**Assignment**
Go through the records below and return each line that has "three" in it.

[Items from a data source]

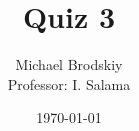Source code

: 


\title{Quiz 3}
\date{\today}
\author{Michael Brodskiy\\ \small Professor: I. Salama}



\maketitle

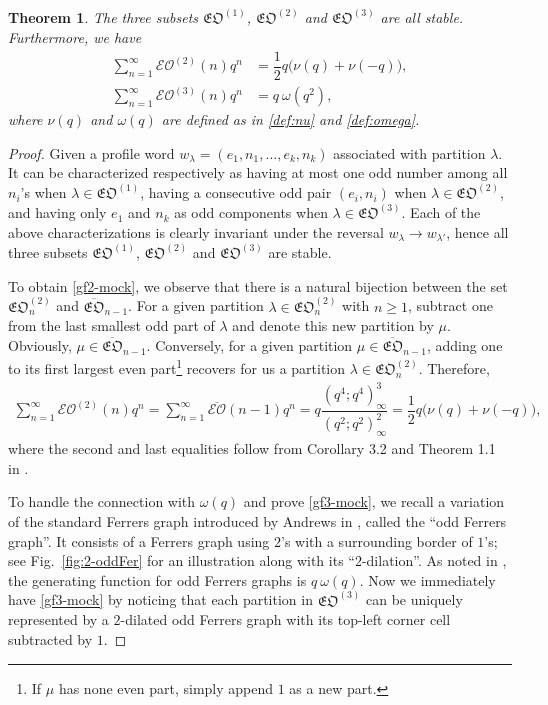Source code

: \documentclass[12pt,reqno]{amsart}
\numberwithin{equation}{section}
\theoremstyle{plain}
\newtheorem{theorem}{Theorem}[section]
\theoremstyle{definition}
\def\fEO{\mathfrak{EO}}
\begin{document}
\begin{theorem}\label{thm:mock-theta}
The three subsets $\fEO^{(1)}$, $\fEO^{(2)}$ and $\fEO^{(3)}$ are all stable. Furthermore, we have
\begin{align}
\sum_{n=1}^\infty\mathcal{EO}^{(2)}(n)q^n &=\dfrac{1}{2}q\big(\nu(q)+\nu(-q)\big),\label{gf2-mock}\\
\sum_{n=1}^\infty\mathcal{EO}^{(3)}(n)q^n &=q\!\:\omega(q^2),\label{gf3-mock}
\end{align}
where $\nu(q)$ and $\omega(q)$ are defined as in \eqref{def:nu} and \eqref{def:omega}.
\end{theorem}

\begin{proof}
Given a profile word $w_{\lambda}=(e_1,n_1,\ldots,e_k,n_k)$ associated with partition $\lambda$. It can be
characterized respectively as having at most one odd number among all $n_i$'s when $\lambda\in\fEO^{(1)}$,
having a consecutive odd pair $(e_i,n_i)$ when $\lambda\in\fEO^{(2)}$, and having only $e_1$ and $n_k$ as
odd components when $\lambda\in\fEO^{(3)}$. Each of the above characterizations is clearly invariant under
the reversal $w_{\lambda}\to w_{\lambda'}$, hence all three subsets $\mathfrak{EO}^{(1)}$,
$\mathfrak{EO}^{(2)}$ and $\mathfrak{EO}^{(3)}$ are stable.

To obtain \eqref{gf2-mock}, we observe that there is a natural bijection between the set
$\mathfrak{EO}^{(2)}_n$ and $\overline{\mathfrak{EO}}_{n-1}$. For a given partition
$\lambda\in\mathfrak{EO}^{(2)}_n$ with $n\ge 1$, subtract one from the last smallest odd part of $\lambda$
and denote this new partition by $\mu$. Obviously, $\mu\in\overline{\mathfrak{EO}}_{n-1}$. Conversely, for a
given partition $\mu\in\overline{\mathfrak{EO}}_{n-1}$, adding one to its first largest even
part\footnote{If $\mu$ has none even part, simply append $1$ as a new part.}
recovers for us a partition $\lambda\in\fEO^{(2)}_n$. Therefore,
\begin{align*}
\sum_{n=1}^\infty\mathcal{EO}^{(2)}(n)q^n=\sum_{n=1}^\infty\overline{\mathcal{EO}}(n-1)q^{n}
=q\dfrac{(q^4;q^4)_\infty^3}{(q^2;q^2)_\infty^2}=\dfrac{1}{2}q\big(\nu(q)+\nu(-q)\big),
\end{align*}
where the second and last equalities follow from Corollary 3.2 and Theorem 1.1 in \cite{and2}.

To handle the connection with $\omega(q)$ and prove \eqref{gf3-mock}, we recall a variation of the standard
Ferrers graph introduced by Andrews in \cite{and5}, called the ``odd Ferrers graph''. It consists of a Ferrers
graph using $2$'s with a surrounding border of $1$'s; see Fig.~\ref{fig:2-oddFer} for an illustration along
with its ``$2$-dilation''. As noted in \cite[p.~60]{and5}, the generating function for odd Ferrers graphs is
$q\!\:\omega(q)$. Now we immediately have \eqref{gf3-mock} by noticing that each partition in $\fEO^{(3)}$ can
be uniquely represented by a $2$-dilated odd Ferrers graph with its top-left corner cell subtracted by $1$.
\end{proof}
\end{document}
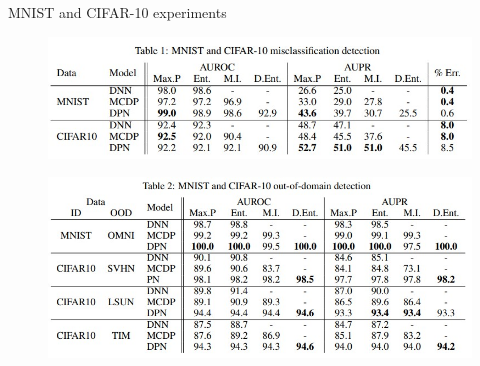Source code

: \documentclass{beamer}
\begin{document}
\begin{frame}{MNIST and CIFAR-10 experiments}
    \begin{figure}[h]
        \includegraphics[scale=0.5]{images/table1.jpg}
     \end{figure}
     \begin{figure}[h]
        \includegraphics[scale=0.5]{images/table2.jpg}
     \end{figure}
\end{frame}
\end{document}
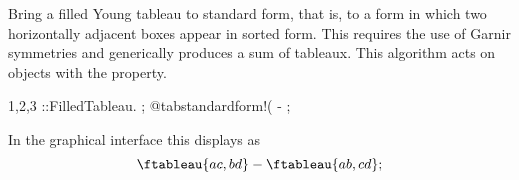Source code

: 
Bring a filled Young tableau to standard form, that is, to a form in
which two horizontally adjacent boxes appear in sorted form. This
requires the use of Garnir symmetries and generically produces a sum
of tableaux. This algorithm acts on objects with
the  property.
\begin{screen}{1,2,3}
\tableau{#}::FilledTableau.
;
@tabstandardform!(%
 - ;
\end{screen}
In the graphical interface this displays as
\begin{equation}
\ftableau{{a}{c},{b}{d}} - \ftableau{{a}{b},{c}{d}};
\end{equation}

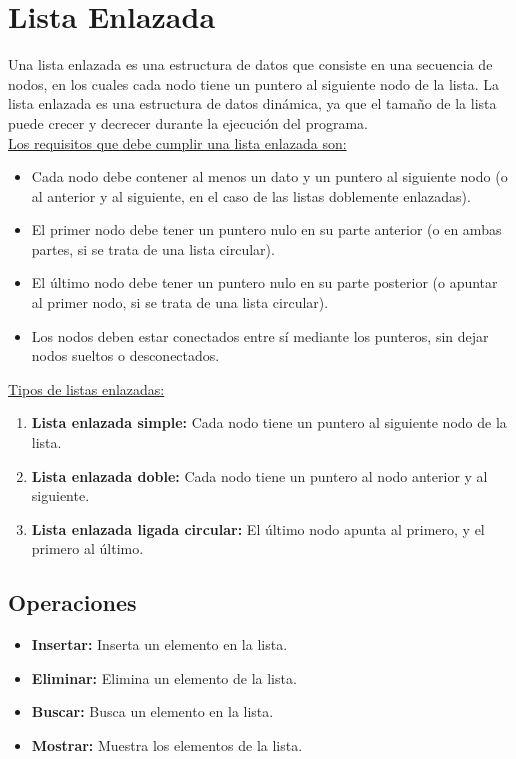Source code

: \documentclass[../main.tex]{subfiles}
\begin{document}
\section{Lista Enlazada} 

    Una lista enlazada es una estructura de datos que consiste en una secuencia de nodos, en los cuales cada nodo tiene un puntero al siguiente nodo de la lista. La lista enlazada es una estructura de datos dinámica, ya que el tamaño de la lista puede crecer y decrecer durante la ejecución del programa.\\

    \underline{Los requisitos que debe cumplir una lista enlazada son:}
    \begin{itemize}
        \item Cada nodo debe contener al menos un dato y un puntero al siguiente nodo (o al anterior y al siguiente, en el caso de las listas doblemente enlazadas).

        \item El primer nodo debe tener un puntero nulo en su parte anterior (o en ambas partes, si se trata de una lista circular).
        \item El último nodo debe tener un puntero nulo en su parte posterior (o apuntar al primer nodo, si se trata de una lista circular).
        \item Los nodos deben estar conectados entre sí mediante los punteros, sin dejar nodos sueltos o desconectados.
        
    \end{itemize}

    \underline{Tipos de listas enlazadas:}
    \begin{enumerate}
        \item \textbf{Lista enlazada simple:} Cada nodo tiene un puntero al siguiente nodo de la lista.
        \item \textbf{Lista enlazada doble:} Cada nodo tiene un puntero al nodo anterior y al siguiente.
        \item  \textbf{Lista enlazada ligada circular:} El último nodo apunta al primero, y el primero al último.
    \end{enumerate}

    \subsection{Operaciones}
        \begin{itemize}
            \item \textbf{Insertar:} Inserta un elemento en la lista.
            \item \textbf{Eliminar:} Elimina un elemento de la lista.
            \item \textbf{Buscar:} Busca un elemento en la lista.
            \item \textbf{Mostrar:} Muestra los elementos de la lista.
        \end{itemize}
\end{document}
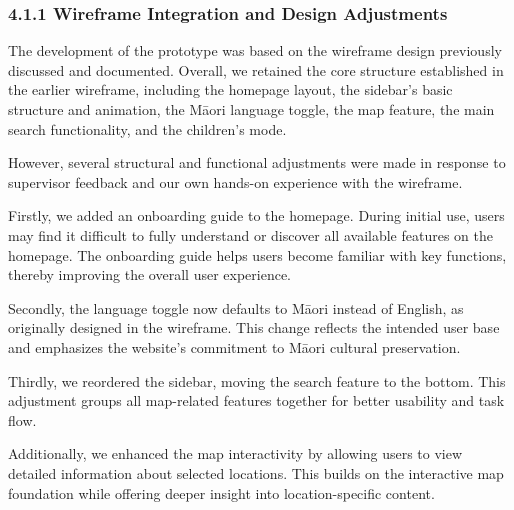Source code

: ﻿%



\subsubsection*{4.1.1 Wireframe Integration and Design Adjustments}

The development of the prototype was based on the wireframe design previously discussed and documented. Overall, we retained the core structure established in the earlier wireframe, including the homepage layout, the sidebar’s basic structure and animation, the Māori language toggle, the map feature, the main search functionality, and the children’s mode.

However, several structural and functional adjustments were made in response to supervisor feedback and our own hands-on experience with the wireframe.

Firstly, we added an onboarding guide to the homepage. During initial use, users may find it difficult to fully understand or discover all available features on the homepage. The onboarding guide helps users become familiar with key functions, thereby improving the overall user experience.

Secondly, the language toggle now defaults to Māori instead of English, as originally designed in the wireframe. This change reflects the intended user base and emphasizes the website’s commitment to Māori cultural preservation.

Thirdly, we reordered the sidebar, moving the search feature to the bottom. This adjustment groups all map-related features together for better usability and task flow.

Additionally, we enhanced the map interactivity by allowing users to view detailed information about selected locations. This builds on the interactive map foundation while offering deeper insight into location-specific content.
...
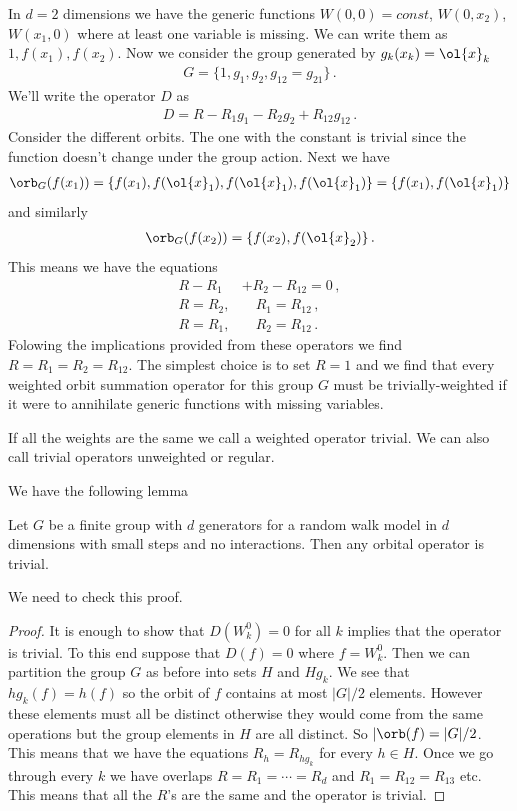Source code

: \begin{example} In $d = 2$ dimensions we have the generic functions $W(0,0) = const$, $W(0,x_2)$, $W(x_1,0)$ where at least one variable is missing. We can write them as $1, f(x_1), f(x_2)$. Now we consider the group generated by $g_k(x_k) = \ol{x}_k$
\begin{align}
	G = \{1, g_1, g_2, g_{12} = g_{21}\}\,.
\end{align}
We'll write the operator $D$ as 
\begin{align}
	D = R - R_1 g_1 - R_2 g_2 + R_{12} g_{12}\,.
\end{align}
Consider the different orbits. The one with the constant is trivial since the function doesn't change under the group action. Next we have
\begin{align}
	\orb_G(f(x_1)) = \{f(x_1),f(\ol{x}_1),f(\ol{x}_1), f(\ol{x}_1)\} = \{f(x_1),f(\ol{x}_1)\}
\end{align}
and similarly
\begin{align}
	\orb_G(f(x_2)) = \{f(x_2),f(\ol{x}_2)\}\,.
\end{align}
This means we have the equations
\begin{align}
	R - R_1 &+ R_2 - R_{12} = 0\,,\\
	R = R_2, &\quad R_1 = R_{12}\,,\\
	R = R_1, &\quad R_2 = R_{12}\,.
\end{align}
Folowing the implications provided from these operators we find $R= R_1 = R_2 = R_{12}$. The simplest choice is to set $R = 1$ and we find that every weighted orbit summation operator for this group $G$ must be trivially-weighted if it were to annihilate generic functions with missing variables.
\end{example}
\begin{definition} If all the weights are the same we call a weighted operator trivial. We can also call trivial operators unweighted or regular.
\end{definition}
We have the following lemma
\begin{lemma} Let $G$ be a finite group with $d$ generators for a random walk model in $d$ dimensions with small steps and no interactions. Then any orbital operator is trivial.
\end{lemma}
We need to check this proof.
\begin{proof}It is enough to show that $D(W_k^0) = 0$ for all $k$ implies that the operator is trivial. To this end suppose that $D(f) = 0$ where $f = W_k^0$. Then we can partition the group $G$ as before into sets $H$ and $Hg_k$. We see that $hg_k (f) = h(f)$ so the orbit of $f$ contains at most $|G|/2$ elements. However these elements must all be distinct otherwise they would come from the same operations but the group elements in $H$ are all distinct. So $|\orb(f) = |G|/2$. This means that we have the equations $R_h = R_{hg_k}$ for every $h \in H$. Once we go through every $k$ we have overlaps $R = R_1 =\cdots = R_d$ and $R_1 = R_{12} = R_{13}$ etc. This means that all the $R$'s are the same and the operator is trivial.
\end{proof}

**The completed task**
The three subsets $\fEO^{(1)}$, $\fEO^{(2)}$ and $\fEO^{(3)}$ are all stable. Furthermore, we have
the reversal $w_{\lambda}\to w_{\lambda'}$, hence all three subsets $\mathfrak{EO}^{(1)}$,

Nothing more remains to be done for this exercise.